TASK INSTRUCTIONS> Omit all pictures. Reproduce exactly the lines from the first line of the records below through the line with "The model will".

RECORDS FOR PROCESSING>
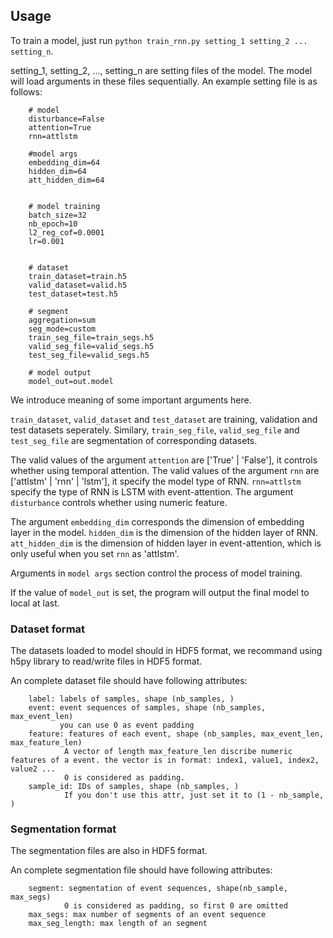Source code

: ## Usage
To train a model, just run `python train_rnn.py setting_1 setting_2 ... setting_n`.

setting_1, setting_2, ..., setting_n are setting files of the model. 
The model will load arguments in these files sequentially.
An example setting file is as follows:

        # model
        disturbance=False
        attention=True
        rnn=attlstm

        #model args
        embedding_dim=64
        hidden_dim=64
        att_hidden_dim=64


        # model training 
        batch_size=32
        nb_epoch=10
        l2_reg_cof=0.0001
        lr=0.001


        # dataset
        train_dataset=train.h5
        valid_dataset=valid.h5
        test_dataset=test.h5

        # segment
        aggregation=sum
        seg_mode=custom
        train_seg_file=train_segs.h5
        valid_seg_file=valid_segs.h5
        test_seg_file=valid_segs.h5

        # model output
        model_out=out.model
        

We introduce meaning of some important arguments here.

`train_dataset`, `valid_dataset` and `test_dataset` are training, validation and test datasets seperately. 
Similary, `train_seg_file`, `valid_seg_file` and `test_seg_file` are segmentation of corresponding datasets.

The valid values of the argument `attention` are ['True' | 'False'], it controls whether using temporal attention. 
The valid values of the argument `rnn` are ['attlstm' | 'rnn' | 'lstm'], it specify the model type of RNN. `rnn=attlstm` specify the type of RNN is LSTM with event-attention.
The argument `disturbance` controls whether using numeric feature.

The argument `embedding_dim` corresponds the dimension of embedding layer in the model. `hidden_dim` is the dimension of the hidden layer of RNN. 
`att_hidden_dim` is the dimension of  hidden layer in event-attention, which is only useful when you set `rnn` as 'attlstm'.



Arguments in `model args` section control the process of model training.

If the value of `model_out` is set, the program will output the final model to local at last.

### Dataset format
The datasets loaded to model should in HDF5 format, we recommand using h5py library to read/write files in HDF5 format.

An complete dataset file should have following attributes:

        label: labels of samples, shape (nb_samples, )
        event: event sequences of samples, shape (nb_samples, max_event_len)
               you can use 0 as event padding
        feature: features of each event, shape (nb_samples, max_event_len, max_feature_len)
                A vector of length max_feature_len discribe numeric features of a event. the vector is in format: index1, value1, index2, value2 ...
                0 is considered as padding.
        sample_id: IDs of samples, shape (nb_samples, )
                If you don't use this attr, just set it to (1 - nb_sample, )

### Segmentation format
The segmentation files are also in HDF5 format.

An complete segmentation file should have following attributes:

        segment: segmentation of event sequences, shape(nb_sample, max_segs)
                0 is considered as padding, so first 0 are omitted
        max_segs: max number of segments of an event sequence
        max_seg_length: max length of an segment

















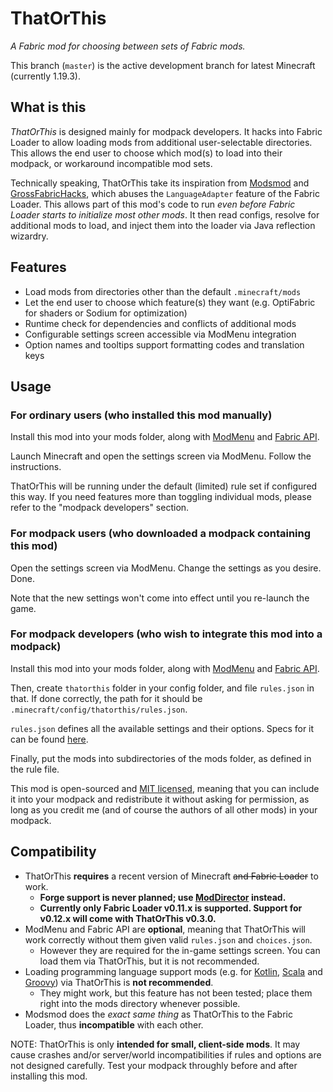 # ThatOrThis

*A Fabric mod for choosing between sets of Fabric mods.*

This branch (`master`) is the active development branch for latest Minecraft (currently 1.19.3).

## What is this

*ThatOrThis* is designed mainly for modpack developers. It hacks into Fabric Loader to allow loading mods from additional user-selectable directories. This allows the end user to choose which mod(s) to load into their modpack, or workaround incompatible mod sets.

Technically speaking, ThatOrThis take its inspiration from [Modsmod][modsmod] and [GrossFabricHacks][grossfabrichacks], which abuses the `LanguageAdapter` feature of the Fabric Loader. This allows part of this mod's code to run *even before Fabric Loader starts to initialize most other mods*. It then read configs, resolve for additional mods to load, and inject them into the loader via Java reflection wizardry.

## Features

- Load mods from directories other than the default `.minecraft/mods`
- Let the end user to choose which feature(s) they want (e.g. OptiFabric for shaders or Sodium for optimization)
- Runtime check for dependencies and conflicts of additional mods
- Configurable settings screen accessible via ModMenu integration
- Option names and tooltips support formatting codes and translation keys

## Usage

### For ordinary users (who installed this mod manually)

Install this mod into your mods folder, along with [ModMenu][modmenu] and [Fabric API][fabric-api].

Launch Minecraft and open the settings screen via ModMenu. Follow the instructions.

ThatOrThis will be running under the default (limited) rule set if configured this way. If you need features more than toggling individual mods, please refer to the "modpack developers" section.

### For modpack users (who downloaded a modpack containing this mod)

Open the settings screen via ModMenu. Change the settings as you desire. Done.

Note that the new settings won't come into effect until you re-launch the game.

### For modpack developers (who wish to integrate this mod into a modpack)

Install this mod into your mods folder, along with [ModMenu][modmenu] and [Fabric API][fabric-api].

Then, create `thatorthis` folder in your config folder, and file `rules.json` in that. If done correctly, the path for it should be `.minecraft/config/thatorthis/rules.json`.

`rules.json` defines all the available settings and their options. Specs for it can be found [here][rules_example_json5].

Finally, put the mods into subdirectories of the mods folder, as defined in the rule file.

This mod is open-sourced and [MIT licensed][mit], meaning that you can include it into your modpack and redistribute it without asking for permission, as long as you credit me (and of course the authors of all other mods) in your modpack.

## Compatibility

- ThatOrThis **requires** a recent version of Minecraft ~~and Fabric Loader~~ to work. 
    - **Forge support is never planned; use [ModDirector][moddirector] instead.**
    - **Currently only Fabric Loader v0.11.x is supported. Support for v0.12.x will come with ThatOrThis v0.3.0.**
- ModMenu and Fabric API are **optional**, meaning that ThatOrThis will work correctly without them given valid `rules.json` and `choices.json`. 
	- However they are required for the in-game settings screen. You can load them via ThatOrThis, but it is not recommended.
- Loading programming language support mods (e.g. for [Kotlin][fabric-language-kotlin], [Scala][fabric-language-scala] and [Groovy][fabric-language-groovy]) via ThatOrThis is **not recommended**.
	- They might work, but this feature has not been tested; place them right into the mods directory whenever possible.
- Modsmod does the *exact same thing* as ThatOrThis to the Fabric Loader, thus **incompatible** with each other.

NOTE: ThatOrThis is only **intended for small, client-side mods**. It may cause crashes and/or server/world incompatibilities if rules and options are not designed carefully. Test your modpack throughly before and after installing this mod.

[migration-guide]: https://github.com/EZForever/ThatOrThis/releases/tag/v0.2.0#user-content-v0.2.0-migration-guide
[modsmod]: https://www.modrinth.com/mod/modsmod
[grossfabrichacks]: https://github.com/Devan-Kerman/GrossFabricHacks
[modmenu]: https://modrinth.com/mod/modmenu
[fabric-api]: https://modrinth.com/mod/fabric-api
[rules_example_json5]: https://github.com/EZForever/ThatOrThis/blob/master/rules.example.json5
[mit]: https://github.com/EZForever/ThatOrThis/blob/master/LICENSE.txt
[moddirector]: https://www.curseforge.com/minecraft/mc-mods/moddirector
[fabric-language-kotlin]: https://www.curseforge.com/minecraft/mc-mods/fabric-language-kotlin
[fabric-language-scala]: https://www.curseforge.com/minecraft/mc-mods/fabric-language-scala
[fabric-language-groovy]: https://www.curseforge.com/minecraft/mc-mods/fabric-language-groovy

SOLUTION TO THIS TASK>
Source code

: ## Usage
To train a model, just run `python train_rnn.py setting_1 setting_2 ... setting_n`.

setting_1, setting_2, ..., setting_n are setting files of the model. 
The model will load arguments in these files sequentially.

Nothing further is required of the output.